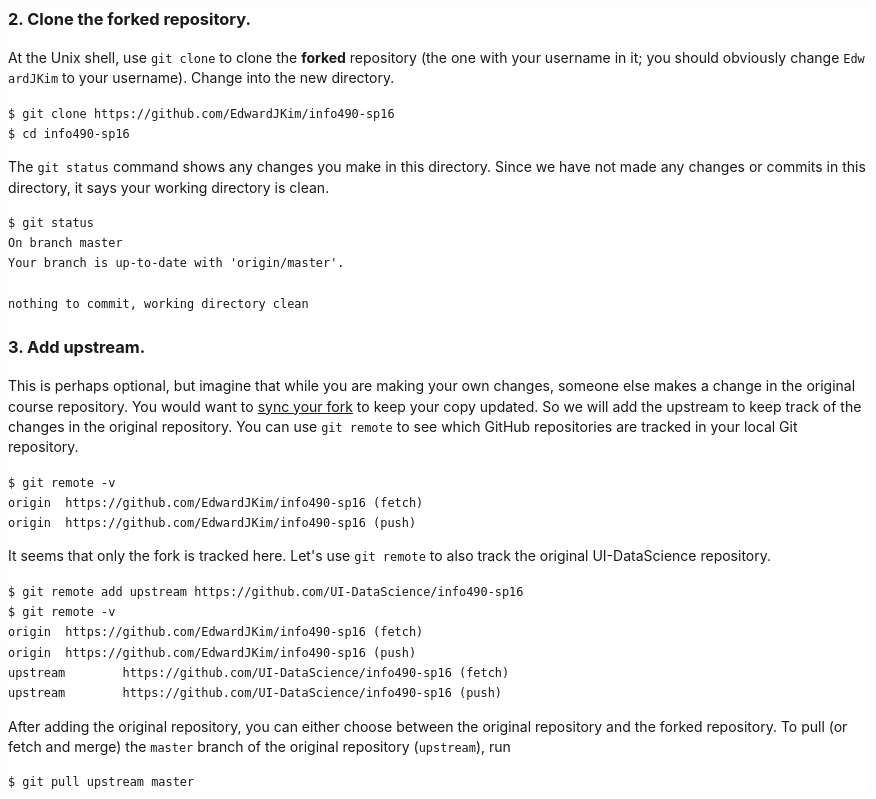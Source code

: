 ### 2. Clone the forked repository.

At the Unix shell, use `git clone` to clone the **forked** repository
(the one with your username in it; you should obviously change
`EdwardJKim` to your username). Change into the new directory.

```shell
$ git clone https://github.com/EdwardJKim/info490-sp16
$ cd info490-sp16
```

The `git status` command shows any changes you make in this directory.
Since we have not made any changes or commits in this directory, it says
your working directory is clean.

```shell
$ git status
On branch master
Your branch is up-to-date with 'origin/master'.

nothing to commit, working directory clean
```

### 3. Add upstream.

This is perhaps optional, but imagine that while you are making your own
changes, someone else makes a change in the original course repository.
You would want to [sync your
fork](https://help.github.com/articles/syncing-a-fork/) to keep your
copy updated. So we will add the upstream to keep track of the changes
in the original repository. You can use `git remote` to see which GitHub
repositories are tracked in your local Git repository.

```shell
$ git remote -v
origin  https://github.com/EdwardJKim/info490-sp16 (fetch)
origin  https://github.com/EdwardJKim/info490-sp16 (push)
```

It seems that only the fork is tracked here. Let's use `git remote` to
also track the original UI-DataScience repository.

```shell
$ git remote add upstream https://github.com/UI-DataScience/info490-sp16
$ git remote -v
origin  https://github.com/EdwardJKim/info490-sp16 (fetch)
origin  https://github.com/EdwardJKim/info490-sp16 (push)
upstream        https://github.com/UI-DataScience/info490-sp16 (fetch)
upstream        https://github.com/UI-DataScience/info490-sp16 (push)
```

After adding the original repository, you can either choose between the
original repository and the forked repository. To pull (or fetch and
merge) the `master` branch of the original repository (`upstream`), run

```shell
$ git pull upstream master
```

▶ _Work instructions_
All that is wanted is an exact copy of the lines from the line holding "original repository and" through the end of the material above, including both.

▶ _Solved problem_
original repository and the forked repository. To pull (or fetch and
merge) the `master` branch of the original repository (`upstream`), run

```shell
$ git pull upstream master
```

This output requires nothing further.